飼い犬
15日なのでザッキー過去編をば。沢山の人達に愛されながらサッカー一筋に生きてきたってイメージで書きました。家族設定がっつり捏造。登場人物は赤崎、王子、同級生、家族、チームメイト、彼女(H有)。変な時間にジーノがフラフラあらわれてたのは後藤氏と飲みに行く為。このシリーズの後藤さんはお母さんでタッツミーはお父さん的役割。
中学時代~恋愛よりも1
赤崎は小学校を卒業したら友達の沢山いる地元の公立中学に進学した。
毎日毎日、学校と塾とジュニアユースで多忙を極めていた。どれもこれもそれはそれは熱心に行っていて、ほとんどプライベートの時間などないも等しい状態だった。部活に参加していないことでちょっとみんなと話が通じないところもあったけれど、プロチームの下部組織に所属している赤崎はみんなから一目を置かれる存在でもあった。
* * *
乱暴紙一重の毒舌も、この頃になると女子の間では男らしさとして目に映るようになってきていた。だから、ひそかに思いを寄せる子の存在も少なからずいたわけで。それに赤崎も思春期の男子らしく、デートとかキスとか、そういうことに全く興味がないわけでもなかった。同級生の友達に彼女が出来れば、どうなんだよ、うまくやってんのか?なんてからかったりした。また反対に、お前はどうなんだよ!少しはそういうこともやっとかないと、人生損だぜ?なんて言われたりした。

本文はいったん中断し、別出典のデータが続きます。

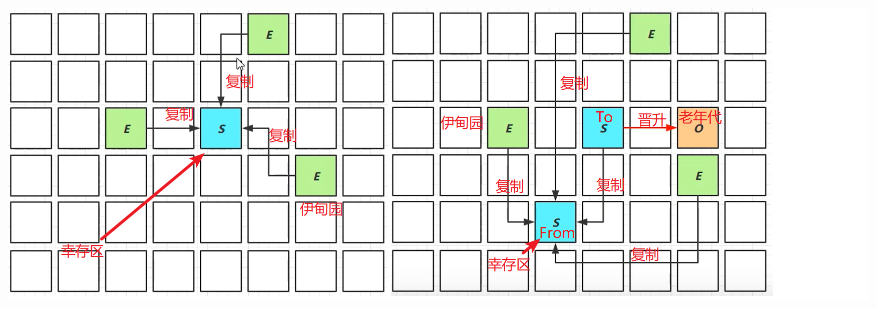   <img src="./伊甸园到幸存区.png" style="zoom:50%;" />

  

  <img src="./Young Collection.png" style="zoom: 50%;" />
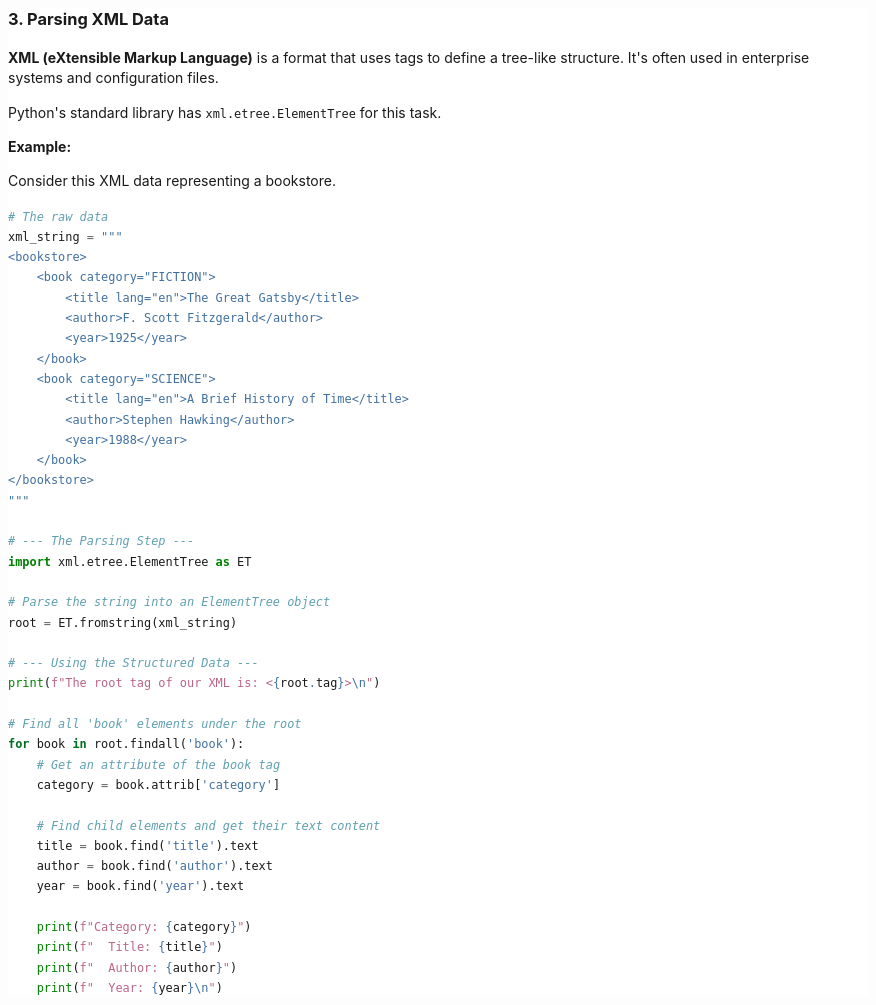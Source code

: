 
### 3. Parsing XML Data

**XML (eXtensible Markup Language)** is a format that uses tags to define a tree-like structure. It's often used in enterprise systems and configuration files.

Python's standard library has `xml.etree.ElementTree` for this task.

**Example:**

Consider this XML data representing a bookstore.

```python
# The raw data
xml_string = """
<bookstore>
    <book category="FICTION">
        <title lang="en">The Great Gatsby</title>
        <author>F. Scott Fitzgerald</author>
        <year>1925</year>
    </book>
    <book category="SCIENCE">
        <title lang="en">A Brief History of Time</title>
        <author>Stephen Hawking</author>
        <year>1988</year>
    </book>
</bookstore>
"""

# --- The Parsing Step ---
import xml.etree.ElementTree as ET

# Parse the string into an ElementTree object
root = ET.fromstring(xml_string)

# --- Using the Structured Data ---
print(f"The root tag of our XML is: <{root.tag}>\n")

# Find all 'book' elements under the root
for book in root.findall('book'):
    # Get an attribute of the book tag
    category = book.attrib['category']
    
    # Find child elements and get their text content
    title = book.find('title').text
    author = book.find('author').text
    year = book.find('year').text

    print(f"Category: {category}")
    print(f"  Title: {title}")
    print(f"  Author: {author}")
    print(f"  Year: {year}\n")
```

けれど、赤崎はやっぱりそこそこ興味はあったとしても、そんなことよりもサッカーの方がずっと楽しくて、生活のほとんどはサッカーで埋め尽くされていたといっても過言ではなかった。
ある日、手紙で呼び出された女の子に交際を申し込まれた。どうしていいのかわからなくて、あ、そりゃどうも、くらいしか返せなかった自分にガッカリする。結局どうしていいのかわからなくて友達に相談した。
その結果、週末、赤崎と、彼女と、友達と、友達の彼女の4人で映画を見に行くことになった。みんな楽しそうに大いに盛り上がり、帰りに寄ったファミレスでも映画のことで話が尽きない様な時間を過ごした一日。でも残念ながら肝心の赤崎は比較的無口で、なんだかつまらない思いをしていた。
赤崎は内心、女の子と映画を見に行く暇があれば、今日のホーム戦、見に行った方がよかったかなーなんて思っていた。赤崎にとってはコンビニでシュークリームでも買い込んでサッカーの録画を見たり、スタジアムに行って選手のプレイの数々を堪能する方がよっぽど興奮するし楽しい時の過ごし方だったのだ。
赤崎が友達にイマイチだったと話をすると、映画がつまらなかっただけかもしれないだろ、と言われ、そんなもんなのかなと考える。確かに好きそうな映画ではなかったし。だから次の週末、今度は二人で水族館に出掛けることにしてみた。映画館よりは楽しめそうだと考えたからだ。去年、仲間みんなで行って、ぶさいくな魚の顔とかのマネとかをして、めっちゃ盛り上がった記憶があったから。
でも、実際に行ってみれば喜ぶ彼女とは裏腹に、赤崎はやっぱり退屈だった。男同士のふざけたあのノリなんて当然出来るわけもなかったし、綺麗なかわいいおさかなさん、とか言われるとなんだか見たいものがまるで違うな、と感じてしまった。魚以外だと自分はサッカーのことくらいしか話のネタがないし、彼女はサッカーの話はさっぱり理解できないみたいし。彼女は知らないなりにも一生懸命話を合わせようとしてくれているけれど、CBとSBの違いもわからなくてセンターって言うのは~、サイドって言うのは~などと説明したり、右とか左とかってどっちからみてそう言うの?とかそういう質問とかにもイチイチ答えていると辟易してきた。最後の方には気まずくなって、なんとなく言葉少なに魚も見ないで館内を歩く感じになっていた。
翌週、やっぱサッカーの試合とかで週末も忙しいし付き合うのは無理だ、と赤崎は交際を断った。お前のことなんもわからないし嫌いなわけでもないけど、なんかごめんな、と顔の前に右手をかざしてゴメンのポーズをして。
彼女は言った。
「うん、実は最初からわかってた。はっきり言ってくれてありがとう。一回でも二人っきりでデートができたから私はすっごく幸せ。サッカー頑張ってね?応援してるから。」
思いっきりいい笑顔だったけれど、彼女の目は潤んでいた。悪いことをしちゃったけれど、この子いい子だな、好きになれたらよかったんだろうけどな、と赤崎は思いながら立ち去る彼女の後姿を見送った。